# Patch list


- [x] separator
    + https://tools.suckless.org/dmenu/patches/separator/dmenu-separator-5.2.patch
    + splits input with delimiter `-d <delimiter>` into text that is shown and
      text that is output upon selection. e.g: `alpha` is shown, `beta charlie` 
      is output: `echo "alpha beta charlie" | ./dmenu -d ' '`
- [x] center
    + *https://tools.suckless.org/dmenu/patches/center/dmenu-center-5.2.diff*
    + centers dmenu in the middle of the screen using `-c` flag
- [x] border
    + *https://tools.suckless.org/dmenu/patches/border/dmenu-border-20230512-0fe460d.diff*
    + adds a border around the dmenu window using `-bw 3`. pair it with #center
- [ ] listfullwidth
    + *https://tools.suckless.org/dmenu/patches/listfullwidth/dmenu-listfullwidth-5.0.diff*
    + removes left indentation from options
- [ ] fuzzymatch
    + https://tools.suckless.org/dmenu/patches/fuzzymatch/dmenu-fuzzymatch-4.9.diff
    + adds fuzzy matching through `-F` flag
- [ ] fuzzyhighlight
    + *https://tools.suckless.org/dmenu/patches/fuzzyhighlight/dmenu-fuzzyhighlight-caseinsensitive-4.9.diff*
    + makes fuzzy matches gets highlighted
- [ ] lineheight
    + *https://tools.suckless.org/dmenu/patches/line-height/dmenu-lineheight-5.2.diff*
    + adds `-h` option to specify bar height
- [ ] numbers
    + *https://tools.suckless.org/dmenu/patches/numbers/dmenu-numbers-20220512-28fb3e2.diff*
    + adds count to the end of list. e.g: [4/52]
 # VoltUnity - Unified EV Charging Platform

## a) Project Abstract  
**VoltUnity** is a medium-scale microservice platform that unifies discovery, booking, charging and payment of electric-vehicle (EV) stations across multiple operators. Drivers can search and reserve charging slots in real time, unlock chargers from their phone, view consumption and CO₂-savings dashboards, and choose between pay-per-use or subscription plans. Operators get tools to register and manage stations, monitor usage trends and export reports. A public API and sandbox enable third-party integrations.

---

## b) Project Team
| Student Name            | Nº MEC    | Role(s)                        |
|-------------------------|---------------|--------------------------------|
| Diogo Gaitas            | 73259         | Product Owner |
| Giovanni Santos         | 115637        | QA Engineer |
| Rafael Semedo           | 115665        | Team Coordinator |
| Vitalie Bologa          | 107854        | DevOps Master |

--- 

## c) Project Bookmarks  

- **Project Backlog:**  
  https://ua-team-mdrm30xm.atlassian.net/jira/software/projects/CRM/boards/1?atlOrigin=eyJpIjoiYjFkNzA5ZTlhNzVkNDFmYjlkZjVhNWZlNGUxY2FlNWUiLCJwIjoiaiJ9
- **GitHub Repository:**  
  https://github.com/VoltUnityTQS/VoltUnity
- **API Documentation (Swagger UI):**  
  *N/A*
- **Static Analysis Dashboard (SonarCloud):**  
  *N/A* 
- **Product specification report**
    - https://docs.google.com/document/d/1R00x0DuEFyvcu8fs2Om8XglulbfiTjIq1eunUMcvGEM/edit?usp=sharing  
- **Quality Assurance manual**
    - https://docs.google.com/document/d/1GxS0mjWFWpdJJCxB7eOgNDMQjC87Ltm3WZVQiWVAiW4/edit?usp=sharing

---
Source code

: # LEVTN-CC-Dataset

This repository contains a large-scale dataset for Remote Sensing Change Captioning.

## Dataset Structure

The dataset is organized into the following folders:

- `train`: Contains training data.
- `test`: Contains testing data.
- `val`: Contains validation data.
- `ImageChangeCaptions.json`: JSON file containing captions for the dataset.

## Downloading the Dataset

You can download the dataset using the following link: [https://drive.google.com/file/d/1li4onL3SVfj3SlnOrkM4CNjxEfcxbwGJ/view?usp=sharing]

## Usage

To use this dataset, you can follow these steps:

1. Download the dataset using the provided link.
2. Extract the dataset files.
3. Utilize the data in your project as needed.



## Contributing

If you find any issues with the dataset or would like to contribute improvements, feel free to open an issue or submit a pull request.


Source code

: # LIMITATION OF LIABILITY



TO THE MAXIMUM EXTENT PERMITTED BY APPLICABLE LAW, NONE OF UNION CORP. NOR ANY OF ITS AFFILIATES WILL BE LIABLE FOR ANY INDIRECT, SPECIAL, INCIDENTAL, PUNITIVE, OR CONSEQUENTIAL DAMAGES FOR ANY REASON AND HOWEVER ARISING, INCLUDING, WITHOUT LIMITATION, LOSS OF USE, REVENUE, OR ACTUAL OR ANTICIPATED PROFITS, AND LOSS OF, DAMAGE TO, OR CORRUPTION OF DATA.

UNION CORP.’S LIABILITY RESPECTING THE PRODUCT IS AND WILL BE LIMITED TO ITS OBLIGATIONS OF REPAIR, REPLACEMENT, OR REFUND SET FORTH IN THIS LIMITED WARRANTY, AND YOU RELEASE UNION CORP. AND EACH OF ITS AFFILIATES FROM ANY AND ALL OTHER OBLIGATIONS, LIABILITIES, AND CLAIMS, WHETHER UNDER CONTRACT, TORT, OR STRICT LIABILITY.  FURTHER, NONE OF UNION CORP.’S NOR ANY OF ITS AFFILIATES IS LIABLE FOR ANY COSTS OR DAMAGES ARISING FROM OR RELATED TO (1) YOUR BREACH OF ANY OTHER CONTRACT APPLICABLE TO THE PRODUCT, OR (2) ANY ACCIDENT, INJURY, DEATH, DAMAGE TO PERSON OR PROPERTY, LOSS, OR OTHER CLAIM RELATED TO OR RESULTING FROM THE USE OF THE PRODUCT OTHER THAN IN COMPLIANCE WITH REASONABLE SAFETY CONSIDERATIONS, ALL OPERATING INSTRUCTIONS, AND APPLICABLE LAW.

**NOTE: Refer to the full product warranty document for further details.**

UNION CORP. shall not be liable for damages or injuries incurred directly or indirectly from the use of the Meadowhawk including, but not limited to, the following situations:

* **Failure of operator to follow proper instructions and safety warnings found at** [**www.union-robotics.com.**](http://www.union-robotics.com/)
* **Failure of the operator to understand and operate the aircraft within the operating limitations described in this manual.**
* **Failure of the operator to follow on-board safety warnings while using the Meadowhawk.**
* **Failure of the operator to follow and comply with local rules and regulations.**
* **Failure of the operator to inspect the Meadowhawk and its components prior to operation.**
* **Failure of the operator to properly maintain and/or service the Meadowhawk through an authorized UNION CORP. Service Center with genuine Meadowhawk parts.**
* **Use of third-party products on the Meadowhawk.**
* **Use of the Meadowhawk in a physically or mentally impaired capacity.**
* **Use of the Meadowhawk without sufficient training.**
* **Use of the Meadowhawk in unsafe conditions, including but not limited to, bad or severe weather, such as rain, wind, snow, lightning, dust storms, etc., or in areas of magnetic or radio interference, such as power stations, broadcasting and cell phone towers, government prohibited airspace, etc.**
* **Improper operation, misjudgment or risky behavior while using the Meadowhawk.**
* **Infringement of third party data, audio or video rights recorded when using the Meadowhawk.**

========================

Starting at the line with "without sufficient training.**", print each remaining line of the listing above exactly as it appears.

- [Output of the task]:
* **Use of the Meadowhawk without sufficient training.**
* **Use of the Meadowhawk in unsafe conditions, including but not limited to, bad or severe weather, such as rain, wind, snow, lightning, dust storms, etc., or in areas of magnetic or radio interference, such as power stations, broadcasting and cell phone towers, government prohibited airspace, etc.**
* **Improper operation, misjudgment or risky behavior while using the Meadowhawk.**
* **Infringement of third party data, audio or video rights recorded when using the Meadowhawk.**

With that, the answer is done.